EXERCISE DIRECTIONS: Provide only the number of lines in the records where "algorithm" appears.

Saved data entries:
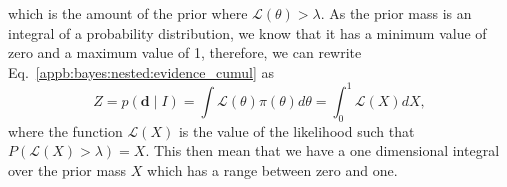 which is the amount of the prior where $\mathcal{L}(\theta) >
\lambda$.
As the prior mass is an integral of a probability distribution, we
know that it has a minimum value of zero and a maximum value of 1,
therefore, we can rewrite
Eq.~\ref{appb:bayes:nested:evidence_cumul} as
\begin{equation}
  \label{appb:bayes:nested:evidence}
  Z = p(\bm{d} \mid I) = \int \mathcal{L}(\theta) \pi(\theta) d\theta
  = \int_0^1 \mathcal{L}(X) dX,
\end{equation}
where the function $\mathcal{L}(X)$ is the value of the likelihood
such that $P(\mathcal{L}(X) > \lambda) = X$.
This then mean that we have a one dimensional integral over the prior
mass $X$ which has a range between zero and one.







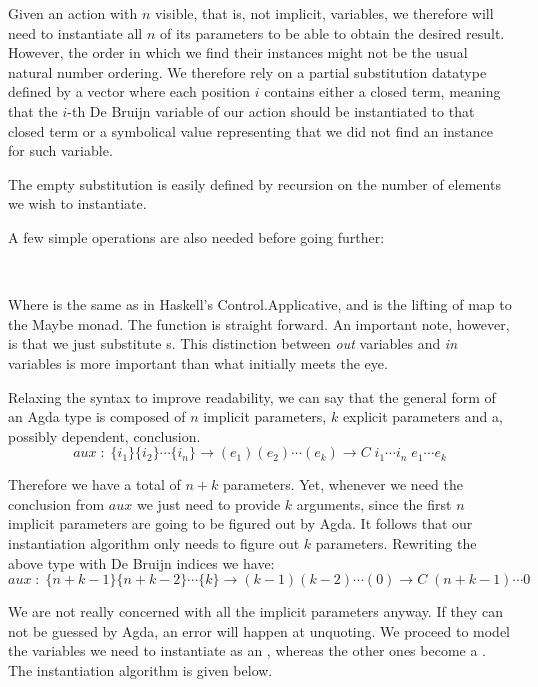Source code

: Given an action with $n$ visible, that is, not implicit, variables, we therefore will need to instantiate all $n$ of its parameters to be able to
obtain the desired result. However, the order in which we find their instances
might not be the usual natural number ordering. We therefore rely on a
partial substitution datatype defined by a vector where each position $i$ contains
either a closed term, meaning that the $i$-th De Bruijn variable of our action should be instantiated to that closed term or a symbolical value representing that we did not find an instance for such variable.


The empty substitution is easily defined by recursion on the number of elements we wish to instantiate.


A few simple operations are also needed before going further:

\\

Where \F{$\_<\$>\_$} is the same as in Haskell's Control.Applicative, and  is the lifting of map to the Maybe monad. The  function is straight forward. An important note, however, is that we just substitute s. This distinction between \emph{out} variables and \emph{in} variables is more important than what initially meets the eye. 

Relaxing the syntax to improve readability, we can say that the general form of an Agda type is composed of $n$ implicit parameters, $k$ explicit parameters and a, possibly dependent, conclusion.
\[
aux\;:\;\{ i_1 \}\{ i_2 \} \cdots \{ i_n \} \rightarrow ( e_1 )( e_2) \cdots (e_k) \rightarrow C\;i_1\cdots i_n\;e_1\cdots e_k
\]

Therefore we have a total of $n+k$ parameters. Yet, whenever we need the conclusion from $aux$ we just need to provide $k$ arguments, since the first
$n$ implicit parameters are going to be figured out by Agda. It follows that our instantiation algorithm only needs to figure out $k$ parameters. Rewriting the above type with De Bruijn indices we have:
\[
aux\;:\;\{ n+k - 1 \}\{ n+k - 2\} \cdots \{ k \} \rightarrow (k-1)(k-2) \cdots (0) \rightarrow C\;(n+k - 1) \cdots 0
\]

We are not really concerned with all the implicit parameters anyway. If they can not be guessed by Agda, an error will happen at unquoting. We proceed to
model the variables we need to instantiate as an , whereas the other ones become a . The instantiation algorithm is given below. 

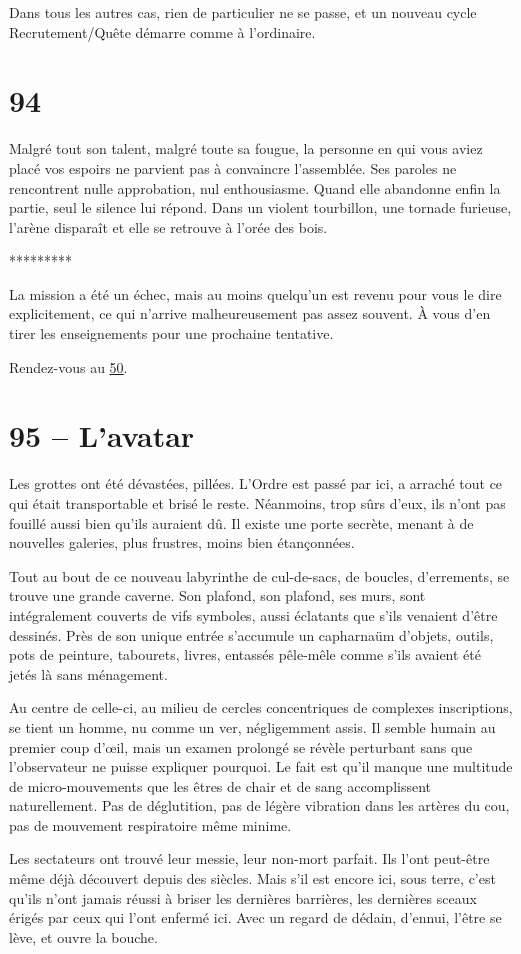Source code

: \documentclass{report}
\newcommand{\gsection}[1]{
    \section{#1}
    \label{section-#1}
}
\newcommand{\glink}[1]{\hyperref[section-#1]{#1}}
\newcommand{\ellipse}{
    \begin{center}
        *********
    \end{center}
}
\begin{document}
Dans tous les autres cas, rien de particulier ne se passe, et un nouveau cycle Recrutement/Quête démarre comme à l'ordinaire.

\gsection{94}

Malgré tout son talent, malgré toute sa fougue, la personne en qui vous aviez placé vos espoirs ne parvient pas à convaincre l'assemblée. Ses paroles ne rencontrent nulle approbation, nul enthousiasme. Quand elle abandonne enfin la partie, seul le silence lui répond. Dans un violent tourbillon, une tornade furieuse, l'arène disparaît et elle se retrouve à l'orée des bois.

\ellipse

La mission a été un échec, mais au moins quelqu'un est revenu pour vous le dire explicitement, ce qui n'arrive malheureusement pas assez souvent. À vous d'en tirer les enseignements pour une prochaine tentative.

Rendez-vous au \glink{50}.

\gsection{95 – L'avatar}

Les grottes ont été dévastées, pillées. L'Ordre est passé par ici, a arraché tout ce qui était transportable et brisé le reste. Néanmoins, trop sûrs d'eux, ils n'ont pas fouillé aussi bien qu'ils auraient dû. Il existe une porte secrète, menant à de nouvelles galeries, plus frustres, moins bien étançonnées.

Tout au bout de ce nouveau labyrinthe de cul-de-sacs, de boucles, d'errements, se trouve une grande caverne. Son plafond, son plafond, ses murs, sont intégralement couverts de vifs symboles, aussi éclatants que s'ils venaient d'être dessinés. Près de son unique entrée s'accumule un capharnaüm d'objets, outils, pots de peinture, tabourets, livres, entassés pêle-mêle comme s'ils avaient été jetés là sans ménagement.

Au centre de celle-ci, au milieu de cercles concentriques de complexes inscriptions, se tient un homme, nu comme un ver, négligemment assis. Il semble humain au premier coup d’œil, mais un examen prolongé se révèle perturbant sans que l'observateur ne puisse expliquer pourquoi. Le fait est qu'il manque une multitude de micro-mouvements que les êtres de chair et de sang accomplissent naturellement. Pas de déglutition, pas de légère vibration dans les artères du cou, pas de mouvement respiratoire même minime.

Les sectateurs ont trouvé leur messie, leur non-mort parfait. Ils l'ont peut-être même déjà découvert depuis des siècles. Mais s'il est encore ici, sous terre, c'est qu'ils n'ont jamais réussi à briser les dernières barrières, les dernières sceaux érigés par ceux qui l'ont enfermé ici.
Avec un regard de dédain, d'ennui, l'être se lève, et ouvre la bouche.
\end{document}
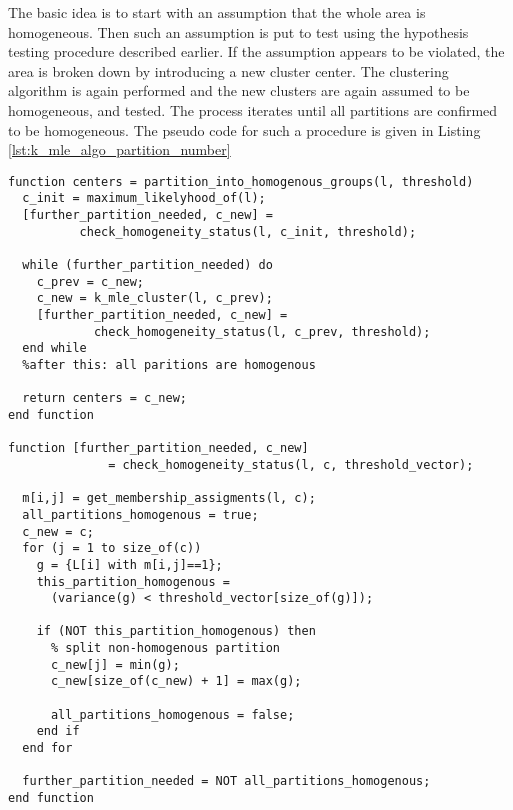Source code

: The basic idea is to start with an assumption that the whole area is homogeneous.
Then such an assumption is put to test using the hypothesis testing procedure described earlier. 
If the assumption appears to be violated, the area is broken down by introducing a new cluster center. 
The clustering algorithm is again performed and the new clusters are again assumed to be homogeneous, and tested. 
The process iterates until all partitions are confirmed to be homogeneous. 
The pseudo code for such a procedure is given in Listing \ref{lst:k_mle_algo_partition_number}

\lstset{language=Matlab,caption=Homogenous partitions number growing,label=lst:k_mle_algo_partition_number}
\begin{lstlisting}[frame=tb]
function centers = partition_into_homogenous_groups(l, threshold)
  c_init = maximum_likelyhood_of(l);
  [further_partition_needed, c_new] = 
          check_homogeneity_status(l, c_init, threshold);

  while (further_partition_needed) do
    c_prev = c_new;
    c_new = k_mle_cluster(l, c_prev);
    [further_partition_needed, c_new] = 
            check_homogeneity_status(l, c_prev, threshold);    
  end while
  %after this: all paritions are homogenous

  return centers = c_new; 
end function

function [further_partition_needed, c_new] 
              = check_homogeneity_status(l, c, threshold_vector);    

  m[i,j] = get_membership_assigments(l, c);
  all_partitions_homogenous = true;
  c_new = c;
  for (j = 1 to size_of(c)) 
    g = {L[i] with m[i,j]==1};
    this_partition_homogenous = 
      (variance(g) < threshold_vector[size_of(g)]);

    if (NOT this_partition_homogenous) then
      % split non-homogenous partition
      c_new[j] = min(g);
      c_new[size_of(c_new) + 1] = max(g);

      all_partitions_homogenous = false;
    end if
  end for

  further_partition_needed = NOT all_partitions_homogenous;
end function
\end{lstlisting}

RESULT: 3